• (Yes the Conspiracy, the Dunning Kruger ref.)

    While I agree with some of what you say Oliver, and accept the last point re the tldr [See edit on op], which I suppose was meant to provoke a response, or an explanation of why they have not trained in order to improve riding if that's so important to them.

    There will be people who who refuse because of pride, and it's that pride, in their average cycling skills, which prevents them from accepting that they are average skills.

    I also think that to some extent many people assess their skills in bike handling as good which is probably true for many on-here. People may be used to being cut up in traffic, or squeezed drivers passing close, or annoyed at pedestrians stepping out in front of them and think that's unavoidable and normal because of "the idiots out there", rather than thinking what could they have done differently.

    As you know from undergoing training and perhaps reading Franklin etc. is that much of the training is counter intuitive and counter-car [driver] is king culture, which makes it more likely for people not to know (or care) about what they don't know.

    And of course, George Kelly, (who brings Plato to Constructivist Psychology where he describes a person as a scientist experimenting with their constructs , some open to change some less so)), says, everyone construes the world differently based on "their knowledge-states and pre-existing beliefs, as well as the degree of openness that they have". So my generalisation my be unfair to some but not for many others.

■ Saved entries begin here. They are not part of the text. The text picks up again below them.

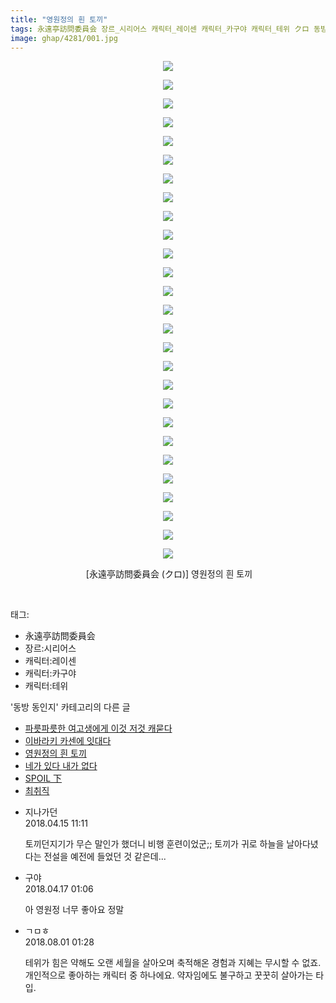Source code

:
 ```yaml
---
title: "영원정의 흰 토끼"
tags: 永遠亭訪問委員会 장르_시리어스 캐릭터_레이센 캐릭터_카구야 캐릭터_테위 クロ 동방_동인지
image: ghap/4281/001.jpg
---
```

<div class="article">
<p style="text-align: center; clear: none; float: none;"><img src="{{ site.nasurl }}/ghap/4281/001.jpg"/></p>
<p style="text-align: center; clear: none; float: none;"><img src="{{ site.nasurl }}/ghap/4281/002.jpg"/></p>
<p style="text-align: center; clear: none; float: none;"><img src="{{ site.nasurl }}/ghap/4281/003.jpg"/></p>
<p style="text-align: center; clear: none; float: none;"><img src="{{ site.nasurl }}/ghap/4281/004.jpg"/></p>
<p style="text-align: center; clear: none; float: none;"><img src="{{ site.nasurl }}/ghap/4281/005.jpg"/></p>
<p style="text-align: center; clear: none; float: none;"><img src="{{ site.nasurl }}/ghap/4281/006.jpg"/></p>
<p style="text-align: center; clear: none; float: none;"><img src="{{ site.nasurl }}/ghap/4281/007.jpg"/></p>
<p style="text-align: center; clear: none; float: none;"><img src="{{ site.nasurl }}/ghap/4281/008.jpg"/></p>
<p style="text-align: center; clear: none; float: none;"><img src="{{ site.nasurl }}/ghap/4281/009.jpg"/></p>
<p style="text-align: center; clear: none; float: none;"><img src="{{ site.nasurl }}/ghap/4281/010.jpg"/></p>
<p style="text-align: center; clear: none; float: none;"><img src="{{ site.nasurl }}/ghap/4281/011.jpg"/></p>
<p style="text-align: center; clear: none; float: none;"><img src="{{ site.nasurl }}/ghap/4281/012.jpg"/></p>
<p style="text-align: center; clear: none; float: none;"><img src="{{ site.nasurl }}/ghap/4281/013.jpg"/></p>
<p style="text-align: center; clear: none; float: none;"><img src="{{ site.nasurl }}/ghap/4281/014.jpg"/></p>
<p style="text-align: center; clear: none; float: none;"><img src="{{ site.nasurl }}/ghap/4281/015.jpg"/></p>
<p style="text-align: center; clear: none; float: none;"><img src="{{ site.nasurl }}/ghap/4281/016.jpg"/></p>
<p style="text-align: center; clear: none; float: none;"><img src="{{ site.nasurl }}/ghap/4281/017.jpg"/></p>
<p style="text-align: center; clear: none; float: none;"><img src="{{ site.nasurl }}/ghap/4281/018.jpg"/></p>
<p style="text-align: center; clear: none; float: none;"><img src="{{ site.nasurl }}/ghap/4281/019.jpg"/></p>
<p style="text-align: center; clear: none; float: none;"><img src="{{ site.nasurl }}/ghap/4281/020.jpg"/></p>
<p style="text-align: center; clear: none; float: none;"><img src="{{ site.nasurl }}/ghap/4281/021.jpg"/></p>
<p style="text-align: center; clear: none; float: none;"><img src="{{ site.nasurl }}/ghap/4281/022.jpg"/></p>
<p style="text-align: center; clear: none; float: none;"><img src="{{ site.nasurl }}/ghap/4281/023.jpg"/></p>
<p style="text-align: center; clear: none; float: none;"><img src="{{ site.nasurl }}/ghap/4281/024.jpg"/></p>
<p style="text-align: center; clear: none; float: none;"><img src="{{ site.nasurl }}/ghap/4281/025.jpg"/></p>
<p style="text-align: center; clear: none; float: none;"><img src="{{ site.nasurl }}/ghap/4281/026.jpg"/></p>
<p style="text-align: center; clear: none; float: none;"><img src="{{ site.nasurl }}/ghap/4281/027.jpg"/></p>
<p style="text-align: center; clear: none; float: none;"> [永遠亭訪問委員会 (クロ)] 영원정의 흰 토끼</p>
<p><br/></p>
</div><div class="tagTrail">
<p>태그: </p>
<ul>
<li>永遠亭訪問委員会</li>
<li>장르:시리어스</li>
<li>캐릭터:레이센</li>
<li>캐릭터:카구야</li>
<li>캐릭터:테위</li>
</ul>
</div><div class="another">
<p>'동방 동인지' 카테고리의 다른 글</p>
<ul>
<li><a href="/2018-04-15-ghap_4283">파릇파릇한 여고생에게 이것 저것 캐묻다</a></li>
<li><a href="/2018-04-15-ghap_4282">이바라키 카센에 잇대다</a></li>
<li><a href="/2018-04-15-ghap_4281">영원정의 흰 토끼</a></li>
<li><a href="/2018-04-15-ghap_4280">네가 있다 내가 없다</a></li>
<li><a href="/2018-04-06-ghap_4275">SPOIL 下</a></li>
<li><a href="/2018-04-06-ghap_4272">최취직</a></li>
</ul>
</div><div class="cb_module cb_fluid">
<div class="cb_wrt cb_profile">
<div class="comment">
<ul>
<li class="cb_thumb_off" id="comment15239203">
<div class="cb_comment_area">
<div class="cb_info_area">
<div class="cb_section">
<span class="cb_nick_name">지나가던</span>
</div>
<div class="cb_section">
<span class="cb_date">2018.04.15 11:11 </span>
</div>
</div>
<div class="cb_dsc_comment">
<p class="cb_dsc">
											토끼던지기가 무슨 말인가 했더니 비행 훈련이었군;; 토끼가 귀로 하늘을 날아다녔다는 전설을 예전에 들었던 것 같은데...
										</p>
</div>
</div></li>
<li class="cb_thumb_off" id="comment15240035">
<div class="cb_comment_area">
<div class="cb_info_area">
<div class="cb_section">
<span class="cb_nick_name">구야</span>
</div>
<div class="cb_section">
<span class="cb_date">2018.04.17 01:06 </span>
</div>
</div>
<div class="cb_dsc_comment">
<p class="cb_dsc">
											아 영원정 너무 좋아요 정말
										</p>
</div>
</div></li>
<li class="cb_thumb_off" id="comment15298045">
<div class="cb_comment_area">
<div class="cb_info_area">
<div class="cb_section">
<span class="cb_nick_name">ㄱㅁㅎ</span>
</div>
<div class="cb_section">
<span class="cb_date">2018.08.01 01:28 </span>
</div>
</div>
<div class="cb_dsc_comment">
<p class="cb_dsc">
											테위가 힘은 약해도 오랜 세월을 살아오며 축적해온 경험과 지혜는 무시할 수 없죠. 개인적으로 좋아하는 캐릭터 중 하나에요. 약자임에도 불구하고 꿋꿋히 살아가는 타입.
										</p>
</div>
</div></li>
</ul>
</div>
</div><!-- commentList close -->
</div>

  • There will be people who who refuse because of pride, and it's that pride, in their average cycling skills, which prevents them from accepting that they are average skills.

    As I implied, I wouldn't call that pride but vanity--ignorant pride. (I realise that historically pride often meant much the same as vanity, and pride can be used in a positive and a negative sense. As usual, traditional terminology is in turns ambiguous or unclear in other ways.)

    I also think that to some extent many people assess their skills in bike handling as good which is probably true for many on-here. People may be used to being cut up in traffic, or squeezed drivers passing close, or annoyed at pedestrians stepping out in front of them and think that's unavoidable and normal because of "the idiots out there", rather than thinking what could they have done differently.

    Yes, absolutely. Classic cases. I had the conversation about pedestrians with a female friend recently. She's a very good rider (which I explicitly acknowledged and praised) but complained loudly about pedestrians. When I suggested training, she said that she didn't need it because she did track training and had great bike-handling skills.